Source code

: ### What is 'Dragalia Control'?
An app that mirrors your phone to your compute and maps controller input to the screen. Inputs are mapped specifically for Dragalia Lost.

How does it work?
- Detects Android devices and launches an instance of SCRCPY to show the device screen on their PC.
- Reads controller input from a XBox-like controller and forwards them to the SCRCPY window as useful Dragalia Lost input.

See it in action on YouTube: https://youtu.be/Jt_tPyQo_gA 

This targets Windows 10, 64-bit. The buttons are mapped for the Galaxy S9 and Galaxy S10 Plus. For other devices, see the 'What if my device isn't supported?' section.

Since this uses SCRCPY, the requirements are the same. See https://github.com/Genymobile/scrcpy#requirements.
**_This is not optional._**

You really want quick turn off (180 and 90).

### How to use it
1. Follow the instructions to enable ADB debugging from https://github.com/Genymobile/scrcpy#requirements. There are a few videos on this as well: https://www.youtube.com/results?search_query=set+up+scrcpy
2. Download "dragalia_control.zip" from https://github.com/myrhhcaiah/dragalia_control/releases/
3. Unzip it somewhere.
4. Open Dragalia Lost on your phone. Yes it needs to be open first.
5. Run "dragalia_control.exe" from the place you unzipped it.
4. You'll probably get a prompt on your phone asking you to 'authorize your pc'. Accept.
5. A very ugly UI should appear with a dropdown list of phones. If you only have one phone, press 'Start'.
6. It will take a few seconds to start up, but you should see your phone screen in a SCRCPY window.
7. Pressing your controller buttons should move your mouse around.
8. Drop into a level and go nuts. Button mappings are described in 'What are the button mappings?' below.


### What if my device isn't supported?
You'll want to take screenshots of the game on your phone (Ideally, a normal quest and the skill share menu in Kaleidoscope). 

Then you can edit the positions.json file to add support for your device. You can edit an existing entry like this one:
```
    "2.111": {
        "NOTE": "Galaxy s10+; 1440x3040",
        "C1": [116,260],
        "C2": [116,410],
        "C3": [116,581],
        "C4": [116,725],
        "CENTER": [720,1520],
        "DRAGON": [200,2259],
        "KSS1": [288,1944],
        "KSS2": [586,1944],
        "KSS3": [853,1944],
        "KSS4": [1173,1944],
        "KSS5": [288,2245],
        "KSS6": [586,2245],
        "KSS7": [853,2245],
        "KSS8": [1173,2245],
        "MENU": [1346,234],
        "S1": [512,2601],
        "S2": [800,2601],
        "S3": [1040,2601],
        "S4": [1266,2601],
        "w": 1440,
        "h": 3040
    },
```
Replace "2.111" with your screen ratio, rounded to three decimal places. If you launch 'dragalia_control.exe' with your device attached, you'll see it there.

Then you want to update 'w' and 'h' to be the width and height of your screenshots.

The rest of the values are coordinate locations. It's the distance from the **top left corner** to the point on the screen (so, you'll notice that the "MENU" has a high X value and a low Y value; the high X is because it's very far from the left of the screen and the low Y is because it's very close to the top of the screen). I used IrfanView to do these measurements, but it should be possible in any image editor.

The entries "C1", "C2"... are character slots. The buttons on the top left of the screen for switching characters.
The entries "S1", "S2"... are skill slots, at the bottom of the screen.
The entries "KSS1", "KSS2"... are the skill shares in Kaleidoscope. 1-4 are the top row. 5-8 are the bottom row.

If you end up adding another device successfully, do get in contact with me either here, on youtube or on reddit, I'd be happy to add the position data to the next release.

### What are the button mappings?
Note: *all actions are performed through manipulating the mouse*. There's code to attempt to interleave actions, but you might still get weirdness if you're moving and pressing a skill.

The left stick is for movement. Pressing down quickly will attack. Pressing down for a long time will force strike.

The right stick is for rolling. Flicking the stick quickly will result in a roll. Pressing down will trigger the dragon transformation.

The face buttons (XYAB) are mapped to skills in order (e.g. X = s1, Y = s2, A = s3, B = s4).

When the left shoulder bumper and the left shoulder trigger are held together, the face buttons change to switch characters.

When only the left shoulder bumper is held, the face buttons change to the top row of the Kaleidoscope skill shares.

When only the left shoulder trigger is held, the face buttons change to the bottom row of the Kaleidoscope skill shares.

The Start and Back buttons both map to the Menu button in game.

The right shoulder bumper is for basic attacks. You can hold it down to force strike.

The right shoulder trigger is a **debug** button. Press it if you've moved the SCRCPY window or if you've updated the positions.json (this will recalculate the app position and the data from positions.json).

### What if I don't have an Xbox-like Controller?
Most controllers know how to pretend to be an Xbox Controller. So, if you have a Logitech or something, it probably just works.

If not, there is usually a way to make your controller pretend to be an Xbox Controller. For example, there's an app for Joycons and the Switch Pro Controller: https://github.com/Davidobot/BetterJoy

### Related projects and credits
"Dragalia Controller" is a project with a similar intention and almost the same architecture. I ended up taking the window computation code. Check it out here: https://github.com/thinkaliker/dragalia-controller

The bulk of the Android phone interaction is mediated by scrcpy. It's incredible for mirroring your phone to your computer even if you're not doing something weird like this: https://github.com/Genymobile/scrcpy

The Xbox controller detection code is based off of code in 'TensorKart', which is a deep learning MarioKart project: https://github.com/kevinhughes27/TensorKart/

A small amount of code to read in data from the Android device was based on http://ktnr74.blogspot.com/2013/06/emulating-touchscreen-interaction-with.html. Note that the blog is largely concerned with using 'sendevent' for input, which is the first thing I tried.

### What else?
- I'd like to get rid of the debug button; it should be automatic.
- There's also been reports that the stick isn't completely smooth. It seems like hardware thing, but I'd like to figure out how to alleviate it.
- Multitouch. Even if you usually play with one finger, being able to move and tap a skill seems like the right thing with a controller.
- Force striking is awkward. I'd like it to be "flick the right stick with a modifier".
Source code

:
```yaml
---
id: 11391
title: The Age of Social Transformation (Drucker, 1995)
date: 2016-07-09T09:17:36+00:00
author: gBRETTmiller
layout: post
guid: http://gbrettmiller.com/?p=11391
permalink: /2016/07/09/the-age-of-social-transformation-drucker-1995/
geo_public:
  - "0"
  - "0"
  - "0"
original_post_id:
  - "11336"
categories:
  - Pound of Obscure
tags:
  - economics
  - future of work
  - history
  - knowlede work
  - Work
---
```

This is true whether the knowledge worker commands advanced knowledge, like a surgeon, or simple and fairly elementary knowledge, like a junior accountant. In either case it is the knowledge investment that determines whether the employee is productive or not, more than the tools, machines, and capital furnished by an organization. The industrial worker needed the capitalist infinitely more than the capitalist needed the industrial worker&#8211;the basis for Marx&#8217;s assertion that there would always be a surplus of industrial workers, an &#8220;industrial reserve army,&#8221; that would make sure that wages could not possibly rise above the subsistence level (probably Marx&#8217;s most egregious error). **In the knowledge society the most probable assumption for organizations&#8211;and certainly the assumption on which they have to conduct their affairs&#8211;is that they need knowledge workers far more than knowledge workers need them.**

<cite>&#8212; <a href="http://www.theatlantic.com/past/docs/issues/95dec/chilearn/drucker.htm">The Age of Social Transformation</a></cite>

--

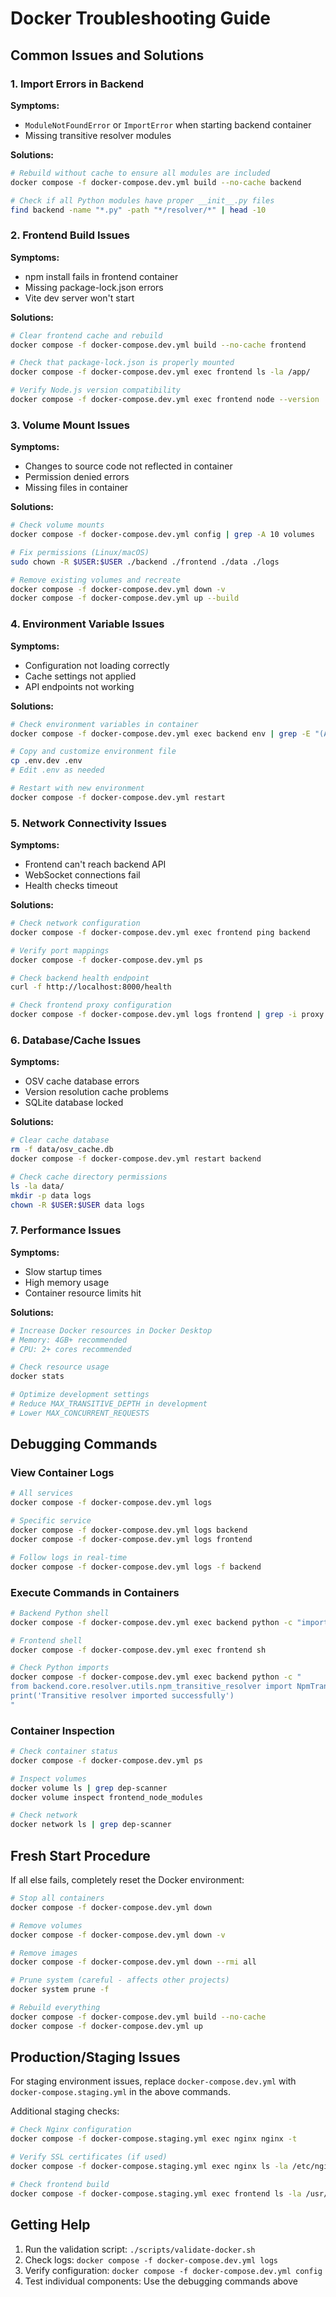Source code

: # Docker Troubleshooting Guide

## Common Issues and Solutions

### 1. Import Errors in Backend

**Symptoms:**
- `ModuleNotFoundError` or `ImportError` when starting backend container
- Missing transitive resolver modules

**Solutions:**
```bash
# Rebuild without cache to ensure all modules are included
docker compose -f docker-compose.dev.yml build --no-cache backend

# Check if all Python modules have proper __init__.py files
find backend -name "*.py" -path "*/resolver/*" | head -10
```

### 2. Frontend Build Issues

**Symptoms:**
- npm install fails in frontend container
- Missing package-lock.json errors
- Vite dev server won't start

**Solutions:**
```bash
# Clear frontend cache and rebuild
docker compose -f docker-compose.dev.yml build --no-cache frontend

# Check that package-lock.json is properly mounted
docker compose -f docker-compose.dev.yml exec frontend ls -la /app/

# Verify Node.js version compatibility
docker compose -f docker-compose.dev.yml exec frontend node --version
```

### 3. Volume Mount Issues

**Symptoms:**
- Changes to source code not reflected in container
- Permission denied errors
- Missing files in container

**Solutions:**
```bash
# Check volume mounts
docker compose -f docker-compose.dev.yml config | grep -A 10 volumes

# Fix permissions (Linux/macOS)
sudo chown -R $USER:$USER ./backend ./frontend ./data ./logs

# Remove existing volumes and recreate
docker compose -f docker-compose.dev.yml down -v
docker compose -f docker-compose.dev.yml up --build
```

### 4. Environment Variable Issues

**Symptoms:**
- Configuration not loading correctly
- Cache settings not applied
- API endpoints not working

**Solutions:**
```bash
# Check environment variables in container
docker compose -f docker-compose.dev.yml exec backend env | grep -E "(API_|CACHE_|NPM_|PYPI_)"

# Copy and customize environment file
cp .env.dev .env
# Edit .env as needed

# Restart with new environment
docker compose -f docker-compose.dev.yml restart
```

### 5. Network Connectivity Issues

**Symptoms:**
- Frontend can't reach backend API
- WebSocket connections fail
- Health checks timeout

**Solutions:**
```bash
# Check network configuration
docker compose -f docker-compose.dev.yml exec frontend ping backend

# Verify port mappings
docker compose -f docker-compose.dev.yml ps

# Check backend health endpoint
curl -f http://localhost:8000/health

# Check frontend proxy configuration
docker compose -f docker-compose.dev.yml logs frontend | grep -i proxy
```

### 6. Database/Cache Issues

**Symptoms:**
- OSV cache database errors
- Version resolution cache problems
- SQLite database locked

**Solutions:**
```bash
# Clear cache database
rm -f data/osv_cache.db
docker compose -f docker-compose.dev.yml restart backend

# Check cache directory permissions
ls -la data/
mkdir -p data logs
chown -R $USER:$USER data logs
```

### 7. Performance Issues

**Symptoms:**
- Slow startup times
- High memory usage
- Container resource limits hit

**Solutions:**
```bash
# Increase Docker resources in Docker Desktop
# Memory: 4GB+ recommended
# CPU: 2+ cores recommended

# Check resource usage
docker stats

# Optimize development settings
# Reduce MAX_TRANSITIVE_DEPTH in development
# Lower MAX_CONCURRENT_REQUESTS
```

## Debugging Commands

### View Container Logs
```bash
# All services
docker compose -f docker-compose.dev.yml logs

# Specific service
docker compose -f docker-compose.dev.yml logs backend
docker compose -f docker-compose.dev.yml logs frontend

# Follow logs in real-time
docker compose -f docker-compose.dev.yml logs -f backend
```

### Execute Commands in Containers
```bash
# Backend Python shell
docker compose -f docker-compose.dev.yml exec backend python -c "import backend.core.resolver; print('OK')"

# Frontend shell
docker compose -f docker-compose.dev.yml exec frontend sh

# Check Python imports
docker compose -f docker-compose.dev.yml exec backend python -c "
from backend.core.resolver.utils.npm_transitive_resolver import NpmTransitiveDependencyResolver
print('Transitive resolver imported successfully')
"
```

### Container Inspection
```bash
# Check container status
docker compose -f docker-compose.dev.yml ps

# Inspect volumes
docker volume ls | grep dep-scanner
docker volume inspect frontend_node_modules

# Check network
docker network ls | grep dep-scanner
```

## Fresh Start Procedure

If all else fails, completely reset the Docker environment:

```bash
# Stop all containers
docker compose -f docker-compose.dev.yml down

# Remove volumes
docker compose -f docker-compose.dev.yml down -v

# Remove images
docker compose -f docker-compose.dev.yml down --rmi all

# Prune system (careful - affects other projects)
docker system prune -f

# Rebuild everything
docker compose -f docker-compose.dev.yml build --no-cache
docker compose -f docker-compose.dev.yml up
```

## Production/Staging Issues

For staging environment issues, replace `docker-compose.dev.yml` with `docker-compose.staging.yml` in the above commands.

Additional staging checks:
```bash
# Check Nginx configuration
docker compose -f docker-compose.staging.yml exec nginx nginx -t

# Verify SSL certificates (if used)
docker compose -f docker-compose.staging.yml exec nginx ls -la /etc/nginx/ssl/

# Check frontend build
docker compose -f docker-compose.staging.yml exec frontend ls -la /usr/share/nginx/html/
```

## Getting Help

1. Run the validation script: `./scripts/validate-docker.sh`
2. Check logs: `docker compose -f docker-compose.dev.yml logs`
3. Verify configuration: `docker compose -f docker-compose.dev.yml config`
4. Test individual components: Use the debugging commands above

--

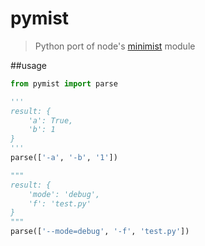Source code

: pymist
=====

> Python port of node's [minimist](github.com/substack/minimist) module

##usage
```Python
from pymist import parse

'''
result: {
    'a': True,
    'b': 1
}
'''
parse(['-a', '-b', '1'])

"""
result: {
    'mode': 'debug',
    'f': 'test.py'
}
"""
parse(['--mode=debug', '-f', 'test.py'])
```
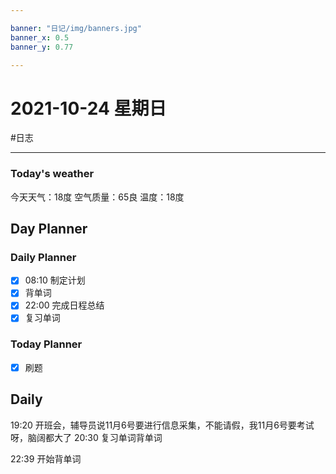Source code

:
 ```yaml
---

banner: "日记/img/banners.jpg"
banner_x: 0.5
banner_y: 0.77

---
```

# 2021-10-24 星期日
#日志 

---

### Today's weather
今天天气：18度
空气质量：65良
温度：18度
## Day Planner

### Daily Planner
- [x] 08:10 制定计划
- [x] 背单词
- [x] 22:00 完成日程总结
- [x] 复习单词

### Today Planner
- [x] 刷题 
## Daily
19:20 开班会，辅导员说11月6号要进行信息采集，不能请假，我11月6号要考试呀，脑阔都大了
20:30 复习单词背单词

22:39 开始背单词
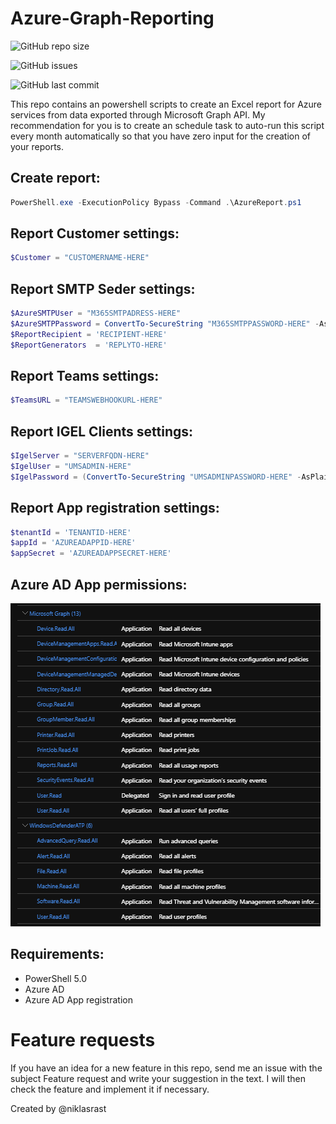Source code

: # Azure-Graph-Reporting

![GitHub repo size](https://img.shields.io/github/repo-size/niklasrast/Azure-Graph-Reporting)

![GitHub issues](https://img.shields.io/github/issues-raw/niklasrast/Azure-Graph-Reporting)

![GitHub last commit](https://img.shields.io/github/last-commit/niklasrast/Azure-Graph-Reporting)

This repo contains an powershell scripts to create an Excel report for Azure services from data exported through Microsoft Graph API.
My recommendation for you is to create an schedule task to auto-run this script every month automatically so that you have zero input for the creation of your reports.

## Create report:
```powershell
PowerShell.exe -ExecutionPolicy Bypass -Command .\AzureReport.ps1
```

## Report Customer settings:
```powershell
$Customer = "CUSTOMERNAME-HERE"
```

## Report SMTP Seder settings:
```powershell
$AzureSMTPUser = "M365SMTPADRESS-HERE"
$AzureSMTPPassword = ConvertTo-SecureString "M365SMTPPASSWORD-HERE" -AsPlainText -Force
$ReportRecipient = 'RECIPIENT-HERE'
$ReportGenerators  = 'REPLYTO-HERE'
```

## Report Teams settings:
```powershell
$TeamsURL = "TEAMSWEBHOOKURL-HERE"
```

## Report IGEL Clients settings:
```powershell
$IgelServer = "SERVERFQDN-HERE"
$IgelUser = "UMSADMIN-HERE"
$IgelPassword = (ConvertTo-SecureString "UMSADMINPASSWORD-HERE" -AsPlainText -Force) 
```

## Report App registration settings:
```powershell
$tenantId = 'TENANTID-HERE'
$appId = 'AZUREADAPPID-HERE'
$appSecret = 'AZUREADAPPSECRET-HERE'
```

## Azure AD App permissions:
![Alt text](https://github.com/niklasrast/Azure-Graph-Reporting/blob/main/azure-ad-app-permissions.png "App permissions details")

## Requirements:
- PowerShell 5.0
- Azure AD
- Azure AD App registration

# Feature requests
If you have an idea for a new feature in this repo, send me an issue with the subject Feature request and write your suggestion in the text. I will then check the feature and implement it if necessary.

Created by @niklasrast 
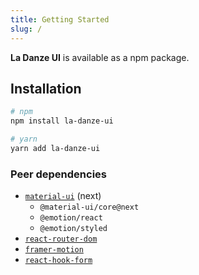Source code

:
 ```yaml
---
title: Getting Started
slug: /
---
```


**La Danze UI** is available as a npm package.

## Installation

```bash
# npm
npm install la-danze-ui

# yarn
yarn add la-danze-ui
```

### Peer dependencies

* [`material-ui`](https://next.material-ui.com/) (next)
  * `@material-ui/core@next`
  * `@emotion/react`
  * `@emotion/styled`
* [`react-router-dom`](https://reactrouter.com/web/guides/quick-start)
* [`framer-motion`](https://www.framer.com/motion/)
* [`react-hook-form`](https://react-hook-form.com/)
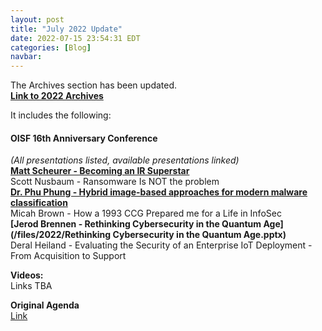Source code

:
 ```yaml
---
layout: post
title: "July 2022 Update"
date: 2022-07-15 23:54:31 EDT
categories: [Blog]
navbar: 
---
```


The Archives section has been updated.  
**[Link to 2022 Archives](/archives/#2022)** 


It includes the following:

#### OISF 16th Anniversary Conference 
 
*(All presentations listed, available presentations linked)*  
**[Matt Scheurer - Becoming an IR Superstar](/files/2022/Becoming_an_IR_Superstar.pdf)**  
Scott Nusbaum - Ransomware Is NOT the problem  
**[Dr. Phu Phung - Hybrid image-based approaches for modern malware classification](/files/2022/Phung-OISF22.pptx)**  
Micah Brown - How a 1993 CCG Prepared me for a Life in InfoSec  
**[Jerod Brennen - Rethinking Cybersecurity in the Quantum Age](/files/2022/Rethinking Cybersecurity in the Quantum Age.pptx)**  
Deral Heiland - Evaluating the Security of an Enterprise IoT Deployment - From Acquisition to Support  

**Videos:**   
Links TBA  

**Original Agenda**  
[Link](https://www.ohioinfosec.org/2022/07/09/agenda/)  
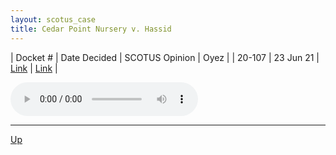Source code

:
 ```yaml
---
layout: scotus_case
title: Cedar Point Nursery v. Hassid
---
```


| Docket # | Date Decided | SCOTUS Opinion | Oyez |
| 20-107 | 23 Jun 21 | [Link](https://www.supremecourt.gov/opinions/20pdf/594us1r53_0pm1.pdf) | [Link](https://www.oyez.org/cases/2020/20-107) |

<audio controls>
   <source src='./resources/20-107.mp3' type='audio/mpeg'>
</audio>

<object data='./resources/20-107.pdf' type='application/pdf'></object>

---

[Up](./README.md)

**What is needed**
Please state how many lines in the data contain the word "characters", giving only that number.

**Problem solution**
2